-¿Ya le asignaron su número? -me preguntó gentilmente la encargada de la lavandería-. Sí, cuando pasó usted a registrarse con el administrador, éste debió por fuerza haberle asignado un número. ¿Lo recuerda usted?
No, la verdad es que no lo recordaba. ¿De qué número me estaba hablando?
-En realidad, señorita, yo no sabía que…
-Pues vaya a preguntarlo; de otra manera no podremos proporcionarle las etiquetas.
-¡Dios mío, otro número! Señorita -le dije-, soy el 128 según el número de mi cuarto; el 428 según el número de mi teléfono interno; el 13095 según la matrícula de la Universidad, y el 55 por el lugar que ocupo en las listas de los profesores. ¿Me falta ser todavía otro número?
Por toda respuesta la señora tomó el teléfono:
-Sí, Priego. ¿115? De acuerdo. Muchas gracias, señor administrador, es usted muy amable.
La mujer colgó el teléfono y dibujó una sonrisa.
-Dice el señor de la administración que es usted el 115. Aquí tiene las etiquetas.
Se trataba de las etiquetas que tenía que coserle a mi ropa para que no se confundiera con la de los demás alumnos en las gigantescas lavadoras del Colegio. Ni hablar, a partir de ese momento comenzaba a ser también, por desgracia, «el 115».
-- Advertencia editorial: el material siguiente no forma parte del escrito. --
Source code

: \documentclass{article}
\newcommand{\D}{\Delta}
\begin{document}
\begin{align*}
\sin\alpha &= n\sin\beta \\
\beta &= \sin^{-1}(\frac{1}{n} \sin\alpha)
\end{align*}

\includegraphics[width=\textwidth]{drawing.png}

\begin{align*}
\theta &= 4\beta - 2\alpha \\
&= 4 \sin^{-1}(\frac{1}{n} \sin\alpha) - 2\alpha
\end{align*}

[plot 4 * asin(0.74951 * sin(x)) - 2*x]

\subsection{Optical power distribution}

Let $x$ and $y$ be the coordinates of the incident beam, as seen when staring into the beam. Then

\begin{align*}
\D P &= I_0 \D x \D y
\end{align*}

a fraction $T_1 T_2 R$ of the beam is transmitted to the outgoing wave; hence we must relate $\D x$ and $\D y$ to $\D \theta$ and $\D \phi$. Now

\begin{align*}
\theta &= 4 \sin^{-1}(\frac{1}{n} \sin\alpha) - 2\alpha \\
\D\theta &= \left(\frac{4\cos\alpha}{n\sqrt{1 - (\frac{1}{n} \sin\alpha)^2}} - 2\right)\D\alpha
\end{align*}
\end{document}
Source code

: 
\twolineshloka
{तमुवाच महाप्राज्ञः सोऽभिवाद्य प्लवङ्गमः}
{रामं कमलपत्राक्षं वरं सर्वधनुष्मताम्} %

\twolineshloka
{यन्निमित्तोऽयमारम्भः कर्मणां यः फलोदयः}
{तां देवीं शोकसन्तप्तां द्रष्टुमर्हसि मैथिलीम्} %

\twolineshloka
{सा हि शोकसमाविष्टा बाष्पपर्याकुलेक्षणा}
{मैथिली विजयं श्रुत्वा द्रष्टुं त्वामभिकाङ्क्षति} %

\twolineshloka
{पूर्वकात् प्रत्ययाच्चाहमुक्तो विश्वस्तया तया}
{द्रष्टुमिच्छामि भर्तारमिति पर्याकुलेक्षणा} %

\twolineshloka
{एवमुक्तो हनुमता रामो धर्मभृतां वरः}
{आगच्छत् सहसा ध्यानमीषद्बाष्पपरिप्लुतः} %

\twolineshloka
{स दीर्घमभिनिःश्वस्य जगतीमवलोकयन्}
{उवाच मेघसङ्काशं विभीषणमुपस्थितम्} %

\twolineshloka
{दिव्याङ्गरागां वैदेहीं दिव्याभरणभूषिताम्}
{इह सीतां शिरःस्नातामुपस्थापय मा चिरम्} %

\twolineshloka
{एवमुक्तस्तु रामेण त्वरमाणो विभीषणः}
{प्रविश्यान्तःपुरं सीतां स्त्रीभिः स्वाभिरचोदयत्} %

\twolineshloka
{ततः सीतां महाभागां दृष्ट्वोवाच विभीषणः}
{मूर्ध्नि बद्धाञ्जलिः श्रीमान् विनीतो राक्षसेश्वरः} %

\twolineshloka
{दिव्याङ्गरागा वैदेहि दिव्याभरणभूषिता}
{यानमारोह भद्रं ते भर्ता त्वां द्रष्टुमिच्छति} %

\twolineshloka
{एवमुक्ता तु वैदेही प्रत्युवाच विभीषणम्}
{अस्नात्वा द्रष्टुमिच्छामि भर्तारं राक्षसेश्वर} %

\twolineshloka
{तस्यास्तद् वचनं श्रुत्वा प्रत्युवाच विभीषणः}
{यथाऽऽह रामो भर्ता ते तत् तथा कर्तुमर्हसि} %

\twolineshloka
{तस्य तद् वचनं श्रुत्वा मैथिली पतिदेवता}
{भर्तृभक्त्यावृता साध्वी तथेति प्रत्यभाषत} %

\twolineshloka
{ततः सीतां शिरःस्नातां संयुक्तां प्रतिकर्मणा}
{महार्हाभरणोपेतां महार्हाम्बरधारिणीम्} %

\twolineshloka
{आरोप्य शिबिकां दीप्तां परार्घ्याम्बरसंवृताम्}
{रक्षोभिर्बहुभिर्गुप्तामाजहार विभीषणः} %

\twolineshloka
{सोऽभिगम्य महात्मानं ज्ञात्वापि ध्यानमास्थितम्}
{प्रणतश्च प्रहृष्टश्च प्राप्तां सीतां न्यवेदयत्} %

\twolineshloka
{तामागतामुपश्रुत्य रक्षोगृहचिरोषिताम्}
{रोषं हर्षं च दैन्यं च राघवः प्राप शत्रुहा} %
¡Ay, ya lo decía Galileo: la naturaleza está escrita en caracteres matemáticos! Para los pitagóricos, esa especie de secta filosófica que floreció en Grecia alrededor del siglo V antes de Cristo (y para quienes el número perfecto era el 10), todo podía ser convertido a números, desde el mecanismo de las esferas celestes hasta las modestas notas musicales. [Una vez, una preciosa niña de rizos dorados lloraba desconsoladamente porque había sacado un nueve en su último examen de geografía. Al verla hecha un mar de lágrimas, la maestra se le acercó y le dijo al oído: «No te preocupes, preciosa. Si dejas de llorar, te pongo un 11», con lo que no hizo sino que le pequeña redoblara el llanto. «¡No, no quiero un once –decía gimoteando–, yo quiero un diez!». Con lo que queda demostrado que los pitagóricos siguen ejerciendo en nuestros ambientes culturales posmodernos una influencia nada despreciable].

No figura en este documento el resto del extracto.